A recent article in The Chicago Tribune on wearable electronics stated that the “Army intends to have soldiers in the field wearing ‘personal area networks’ by 2008,” according to a spokeswoman for the U.S. Army's Objective Force Warrior Program. Special options being considered in combat gear include helmet-mounted computer displays and a sleeve keyboard. Wearable electronics could also monitor health stats, indicating when soldiers are injured. Add GPS and their exact location could be pinpointed.
These advances are not limited to the armed forces. Textile manufacturers are experimenting with electronic fibers to conduct heat. Vests for babies could monitor breathing, and hoods with speakers and microphones in their collars may be commonplace shortly.
As technology advances, however, does it create a false sense of security? Have the new protective fibers that make turnout coats safer created the need for coat liners to detect core body temperature? Thermal imagers, smaller and more affordable today than when they were introduced, are a tremendous asset, but do they create a false sense of security when entering a burning room? Do protective hoods prevent your ears from telling you when to get out?
Does making our environment safer make us more careless? Maybe. My car has side airbags and ABS brakes. Do I find myself going faster because I know I can stop “better”? Well, yes. But all I need is one shudder from those ABS brakes and I slow down, backing off the gas pedal for a couple of weeks.
Maybe it's the same when we read about a firefighter fatality. Heart attack? Back off the French fries. Collapsed roof? Stay off roofs. Apparatus accident? Slow down and buckle up.
Today's technology has given the fire service laptop computers and instant diagrams of buildings, contents and hazards. PDAS allow fire inspectors to update information during the inspection. Flip a switch and all responding agencies (mutual aid, public works and more) can communicate on the scene. An emergency room doctor can monitor an incoming patient in the ambulance.
Manufacturers are doing their part to marry technology and emergency response. But Bill Randleman was right 15 years ago when he challenged fire administrators, instructors and educators “to be sure that we don't allow the technology and hardware of safety to beguile us into apathy about the most important factor in firefighter safety, the oldest and most reliable safety aid — training.”

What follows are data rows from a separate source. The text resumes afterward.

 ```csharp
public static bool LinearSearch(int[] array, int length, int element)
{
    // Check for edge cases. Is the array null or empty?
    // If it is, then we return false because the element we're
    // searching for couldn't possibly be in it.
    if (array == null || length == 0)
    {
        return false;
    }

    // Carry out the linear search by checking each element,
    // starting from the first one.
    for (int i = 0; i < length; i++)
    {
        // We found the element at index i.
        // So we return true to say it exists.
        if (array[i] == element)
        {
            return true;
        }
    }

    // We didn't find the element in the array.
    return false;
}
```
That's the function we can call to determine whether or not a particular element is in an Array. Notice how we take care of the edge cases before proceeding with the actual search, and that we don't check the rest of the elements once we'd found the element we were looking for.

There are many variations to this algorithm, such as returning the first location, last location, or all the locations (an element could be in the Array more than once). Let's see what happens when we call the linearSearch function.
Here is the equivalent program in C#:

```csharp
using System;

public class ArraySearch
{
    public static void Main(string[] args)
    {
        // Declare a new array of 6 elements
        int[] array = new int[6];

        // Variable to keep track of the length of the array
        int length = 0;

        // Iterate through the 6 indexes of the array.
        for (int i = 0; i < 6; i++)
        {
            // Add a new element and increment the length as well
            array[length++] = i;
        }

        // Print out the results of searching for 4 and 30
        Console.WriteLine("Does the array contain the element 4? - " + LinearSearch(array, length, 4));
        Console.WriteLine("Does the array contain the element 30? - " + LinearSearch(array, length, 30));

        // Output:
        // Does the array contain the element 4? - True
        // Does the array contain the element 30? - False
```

Continuing our look back as we contemplate the future, in this issue I interview retired chief Donald Loeb in Size Up. Don has contributed more than 300 articles in the 30 years he has been writing for Fire Chief. He takes most of his own photographs for illustration, and he still types on a manual typewriter. But without a doubt, when we run one of his articles, we hear the pros and cons from readers. They're about firefighting basics — no high tech for Don Loeb — but they're basics we need to remember, which is why we're grateful for his role as contributing editor for all these years.